== Segment start ==

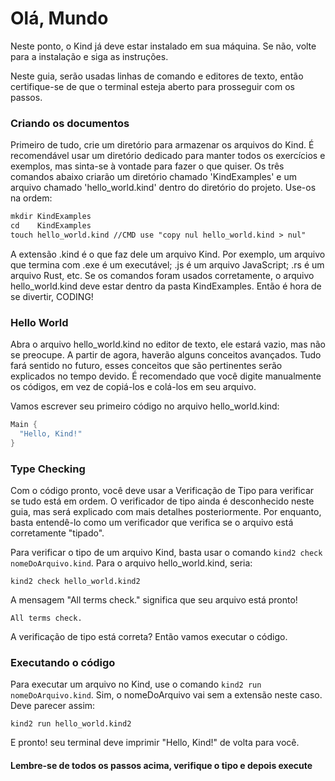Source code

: # Olá, Mundo

Neste ponto, o Kind já deve estar instalado em sua máquina. Se não, volte para a instalação e siga as instruções.

Neste guia, serão usadas linhas de comando e editores de texto, então certifique-se de que o terminal esteja aberto para prosseguir com os passos.

### Criando os documentos

Primeiro de tudo, crie um diretório para armazenar os arquivos do Kind. É recomendável usar um diretório dedicado para manter todos os exercícios e exemplos, mas sinta-se à vontade para fazer o que quiser.
Os três comandos abaixo criarão um diretório chamado 'KindExamples' e um arquivo chamado 'hello_world.kind' dentro do diretório do projeto. Use-os na ordem:

```diff
mkdir KindExamples
cd    KindExamples
touch hello_world.kind //CMD use "copy nul hello_world.kind > nul"
```

A extensão .kind é o que faz dele um arquivo Kind. Por exemplo, um arquivo que termina com .exe é um executável; .js é um arquivo JavaScript; .rs é um arquivo Rust, etc.
Se os comandos foram usados corretamente, o arquivo hello_world.kind deve estar dentro da pasta KindExamples. Então é hora de se divertir, CODING!

### Hello World

Abra o arquivo hello_world.kind no editor de texto, ele estará vazio, mas não se preocupe.
A partir de agora, haverão alguns conceitos avançados. Tudo fará sentido no futuro, esses conceitos que são pertinentes serão explicados no tempo devido. É recomendado que você digite manualmente os códigos, em vez de copiá-los e colá-los em seu arquivo.

Vamos escrever seu primeiro código no arquivo hello_world.kind:

``` Rust
Main {
  "Hello, Kind!"
}
```

### Type Checking

Com o código pronto, você deve usar a Verificação de Tipo para verificar se tudo está em ordem. O verificador de tipo ainda é desconhecido neste guia, mas será explicado com mais detalhes posteriormente. Por enquanto, basta entendê-lo como um verificador que verifica se o arquivo está corretamente "tipado".

Para verificar o tipo de um arquivo Kind, basta usar o comando `kind2 check nomeDoArquivo.kind`. Para o arquivo hello_world.kind, seria:

```
kind2 check hello_world.kind2
```

A mensagem "All terms check." significa que seu arquivo está pronto!

```
All terms check.
```

A verificação de tipo está correta? Então vamos executar o código.

### Executando o código

Para executar um arquivo no Kind, use o comando `kind2 run nomeDoArquivo.kind`. Sim, o nomeDoArquivo vai sem a extensão neste caso. Deve parecer assim:

```
kind2 run hello_world.kind2
```

E pronto! seu terminal deve imprimir "Hello, Kind!" de volta para você.

#### Lembre-se de todos os passos acima, verifique o tipo e depois execute
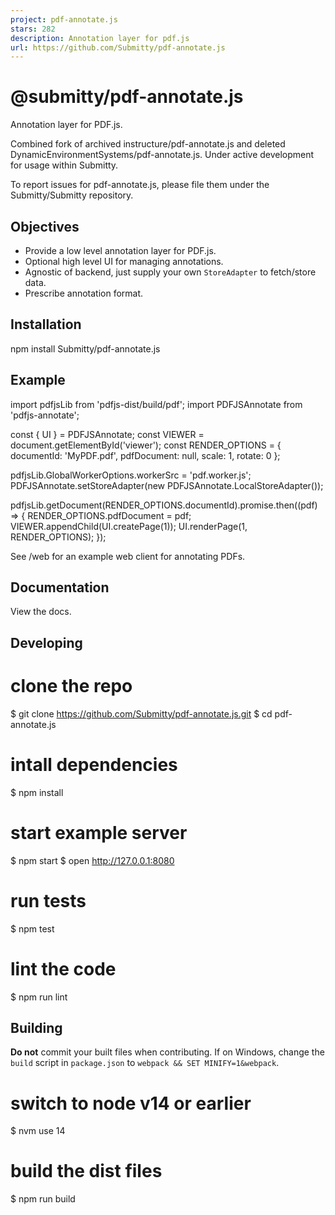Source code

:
 ```yaml
---
project: pdf-annotate.js
stars: 282
description: Annotation layer for pdf.js
url: https://github.com/Submitty/pdf-annotate.js
---
```


@submitty/pdf-annotate.js
=========================

Annotation layer for PDF.js.

Combined fork of archived instructure/pdf-annotate.js and deleted DynamicEnvironmentSystems/pdf-annotate.js. Under active development for usage within Submitty.

To report issues for pdf-annotate.js, please file them under the Submitty/Submitty repository.

Objectives
----------

-   Provide a low level annotation layer for PDF.js.
-   Optional high level UI for managing annotations.
-   Agnostic of backend, just supply your own `StoreAdapter` to fetch/store data.
-   Prescribe annotation format.

Installation
------------

npm install Submitty/pdf-annotate.js

Example
-------

import pdfjsLib from 'pdfjs-dist/build/pdf';
import PDFJSAnnotate from 'pdfjs-annotate';

const { UI } \= PDFJSAnnotate;
const VIEWER \= document.getElementById('viewer');
const RENDER\_OPTIONS \= {
  documentId: 'MyPDF.pdf',
  pdfDocument: null,
  scale: 1,
  rotate: 0
};

pdfjsLib.GlobalWorkerOptions.workerSrc \= 'pdf.worker.js';
PDFJSAnnotate.setStoreAdapter(new PDFJSAnnotate.LocalStoreAdapter());

pdfjsLib.getDocument(RENDER\_OPTIONS.documentId).promise.then((pdf) \=> {
  RENDER\_OPTIONS.pdfDocument \= pdf;
  VIEWER.appendChild(UI.createPage(1));
  UI.renderPage(1, RENDER\_OPTIONS);
});

See /web for an example web client for annotating PDFs.

Documentation
-------------

View the docs.

Developing
----------

# clone the repo
$ git clone https://github.com/Submitty/pdf-annotate.js.git
$ cd pdf-annotate.js

# intall dependencies
$ npm install

# start example server
$ npm start
$ open http://127.0.0.1:8080

# run tests
$ npm test

# lint the code
$ npm run lint

Building
--------

**Do not** commit your built files when contributing. If on Windows, change the `build` script in `package.json` to `webpack && SET MINIFY=1&webpack`.

# switch to node v14 or earlier
$ nvm use 14

# build the dist files
$ npm run build
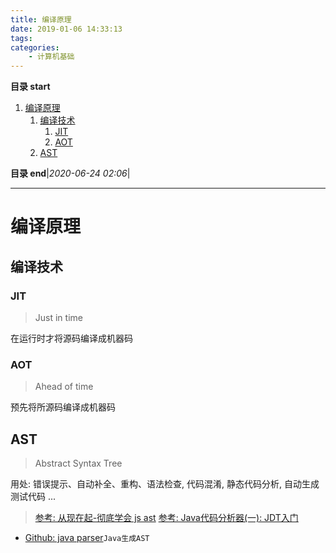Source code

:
 ```yaml
---
title: 编译原理
date: 2019-01-06 14:33:13
tags: 
categories: 
    - 计算机基础
---
```


**目录 start**

1. [编译原理](#编译原理)
    1. [编译技术](#编译技术)
        1. [JIT](#jit)
        1. [AOT](#aot)
    1. [AST](#ast)

**目录 end**|_2020-06-24 02:06_|
****************************************
# 编译原理

## 编译技术
### JIT
> Just in time 

在运行时才将源码编译成机器码

### AOT
> Ahead of time 

预先将所源码编译成机器码

## AST
> Abstract Syntax Tree 

用处: 错误提示、自动补全、重构、语法检查, 代码混淆, 静态代码分析, 自动生成测试代码 ...

> [参考: 从现在起-彻底学会 js ast](https://segmentfault.com/a/1190000017992387)
> [参考: Java代码分析器(一): JDT入门](https://segmentfault.com/a/1190000000609246)

- [Github: java parser](https://github.com/javaparser/javaparser)`Java生成AST`
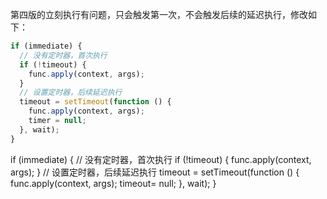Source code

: 第四版的立刻执行有问题，只会触发第一次，不会触发后续的延迟执行，修改如下：
```javascript
if (immediate) {
  // 没有定时器，首次执行
  if (!timeout) {
    func.apply(context, args);
  }
  // 设置定时器，后续延迟执行
  timeout = setTimeout(function () {
    func.apply(context, args);
    timer = null;
  }, wait);
}
```
if (immediate) {
  // 没有定时器，首次执行
  if (!timeout) {
    func.apply(context, args);
  }
  // 设置定时器，后续延迟执行
  timeout = setTimeout(function () {
    func.apply(context, args);
    timeout= null;
  }, wait);
}
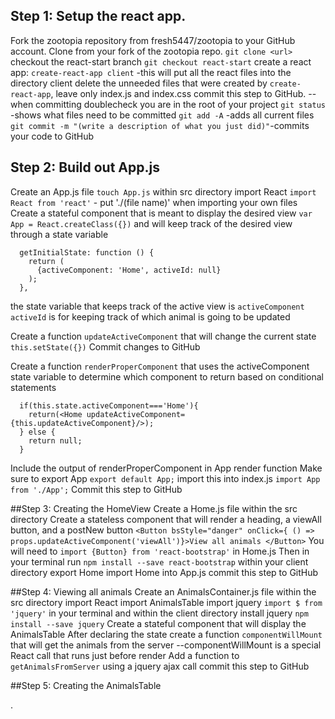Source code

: ## Step 1: Setup the react app.

Fork the zootopia repository from fresh5447/zootopia to your GitHub account.
Clone from your fork of the zootopia repo. `git clone <url>`
checkout the react-start branch `git checkout react-start`
create a react app: `create-react-app client` -this will put all the react files into the directory client
delete the unneeded files that were created by `create-react-app`, leave only index.js and index.css
commit this step to GitHub. --when committing doublecheck you are in the root of your project
`git status` -shows what files need to be committed
`git add -A` -adds all current files
`git commit -m "(write a description of what you just did)"`-commits your code to GitHub


## Step 2: Build out App.js
Create an App.js file `touch App.js` within src directory
import React   `import React from 'react'` - put './(file name)' when importing your own files
Create a stateful component that is meant to display the desired view
`var App = React.createClass({})`
  and will keep track of the desired view through a state variable
  ```
    getInitialState: function () {
      return (
        {activeComponent: 'Home', activeId: null}
      );
    },

  ```
the state variable that keeps track of the active view is `activeComponent`
`activeId` is for keeping track of which animal is going to be updated

Create a function `updateActiveComponent` that will change the current state
`this.setState({})`
Commit changes to GitHub

Create a function `renderProperComponent` that uses the activeComponent state variable to determine which component to return based on conditional statements
```
  if(this.state.activeComponent==='Home'){
    return(<Home updateActiveComponent={this.updateActiveComponent}/>);
  } else {
    return null;
  }
```
Include the output of renderProperComponent in App render function
Make sure to export App `export default App;`
import this into index.js `import App from './App';`
Commit this step to GitHub

##Step 3: Creating the HomeView
Create a Home.js file within the src directory
Create a stateless component that will render a heading, a viewAll button, and a postNew button
`<Button bsStyle="danger" onClick={ () => props.updateActiveComponent('viewAll')}>View all animals </Button>`
You will need to `import {Button} from 'react-bootstrap'` in Home.js
Then in your terminal run `npm install --save react-bootstrap` within your client directory
export Home
import Home into App.js
commit this step to GitHub

##Step 4: Viewing all animals
Create an AnimalsContainer.js file within the src directory
import React
import AnimalsTable
import jquery `import $ from 'jquery'`
in your terminal and within the client directory install jquery `npm install --save jquery`
Create a stateful component that will display the AnimalsTable
After declaring the state create a function `componentWillMount` that will get the animals from the server
    --componentWillMount is a special React call that runs just before render
Add a function to `getAnimalsFromServer` using a jquery ajax call
commit this step to GitHub

##Step 5: Creating the AnimalsTable





.
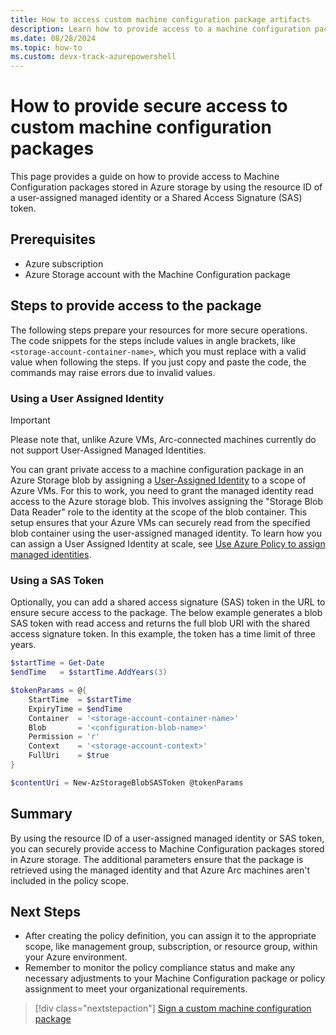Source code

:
```yaml
---
title: How to access custom machine configuration package artifacts
description: Learn how to provide access to a machine configuration package file in Azure blob storage .
ms.date: 08/28/2024
ms.topic: how-to
ms.custom: devx-track-azurepowershell
---
```


# How to provide secure access to custom machine configuration packages

This page provides a guide on how to provide access to Machine Configuration packages stored in
Azure storage by using the resource ID of a user-assigned managed identity or a Shared Access
Signature (SAS) token.

## Prerequisites

- Azure subscription
- Azure Storage account with the Machine Configuration package

## Steps to provide access to the package

The following steps prepare your resources for more secure operations. The code snippets for the
steps include values in angle brackets, like `<storage-account-container-name>`, which you must
replace with a valid value when following the steps. If you just copy and paste the code, the
commands may raise errors due to invalid values.

### Using a User Assigned Identity 

> [!IMPORTANT]
> Please note that, unlike Azure VMs, Arc-connected machines currently do not support User-Assigned
> Managed Identities.

You can grant private access to a machine configuration package in an Azure Storage blob by
assigning a [User-Assigned Identity][01] to a scope of Azure VMs. For this to work, you need to
grant the managed identity read access to the Azure storage blob. This involves assigning the
"Storage Blob Data Reader" role to the identity at the scope of the blob container. This setup
ensures that your Azure VMs can securely read from the specified blob container using the
user-assigned managed identity. To learn how you can assign a User Assigned Identity at scale, see
[Use Azure Policy to assign managed identities][02].

### Using a SAS Token

Optionally, you can add a shared access signature (SAS) token in the URL to ensure secure access to
the package. The below example generates a blob SAS token with read access and returns the full
blob URI with the shared access signature token. In this example, the token has a time limit of
three years.

```powershell
$startTime = Get-Date
$endTime   = $startTime.AddYears(3)

$tokenParams = @{
    StartTime  = $startTime
    ExpiryTime = $endTime
    Container  = '<storage-account-container-name>'
    Blob       = '<configuration-blob-name>'
    Permission = 'r'
    Context    = '<storage-account-context>'
    FullUri    = $true
}

$contentUri = New-AzStorageBlobSASToken @tokenParams
```

## Summary

By using the resource ID of a user-assigned managed identity or SAS token, you can securely provide
access to Machine Configuration packages stored in Azure storage. The additional parameters ensure
that the package is retrieved using the managed identity and that Azure Arc machines aren't
included in the policy scope.

## Next Steps
- After creating the policy definition, you can assign it to the appropriate scope, like management
  group, subscription, or resource group, within your Azure environment.
- Remember to monitor the policy compliance status and make any necessary adjustments to your
  Machine Configuration package or policy assignment to meet your organizational requirements.

> [!div class="nextstepaction"]
> [Sign a custom machine configuration package](./6-sign-package.md)

<!-- Reference link definitions -->
[01]: /entra/identity/managed-identities-azure-resources/managed-identity-best-practice-recommendations#using-user-assigned-identities-to-reduce-administration
[02]: /entra/identity/managed-identities-azure-resources/how-to-assign-managed-identity-via-azure-policy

== Segment end ==

# EXERCISE OBJECTIVE:
Could you reproduce, exactly, every line above from the line with "the state variable" to the line with "import AnimalsTable", and no other line? Both ends count.

# ANSWER FOR THIS EXERCISE:
the state variable that keeps track of the active view is `activeComponent`
`activeId` is for keeping track of which animal is going to be updated

Create a function `updateActiveComponent` that will change the current state
`this.setState({})`
Commit changes to GitHub

Create a function `renderProperComponent` that uses the activeComponent state variable to determine which component to return based on conditional statements
```
  if(this.state.activeComponent==='Home'){
    return(<Home updateActiveComponent={this.updateActiveComponent}/>);
  } else {
    return null;
  }
```
Include the output of renderProperComponent in App render function
Make sure to export App `export default App;`
import this into index.js `import App from './App';`
Commit this step to GitHub

##Step 3: Creating the HomeView
Create a Home.js file within the src directory
Create a stateless component that will render a heading, a viewAll button, and a postNew button
`<Button bsStyle="danger" onClick={ () => props.updateActiveComponent('viewAll')}>View all animals </Button>`
You will need to `import {Button} from 'react-bootstrap'` in Home.js
Then in your terminal run `npm install --save react-bootstrap` within your client directory
export Home
import Home into App.js
commit this step to GitHub

##Step 4: Viewing all animals
Create an AnimalsContainer.js file within the src directory
import React
import AnimalsTable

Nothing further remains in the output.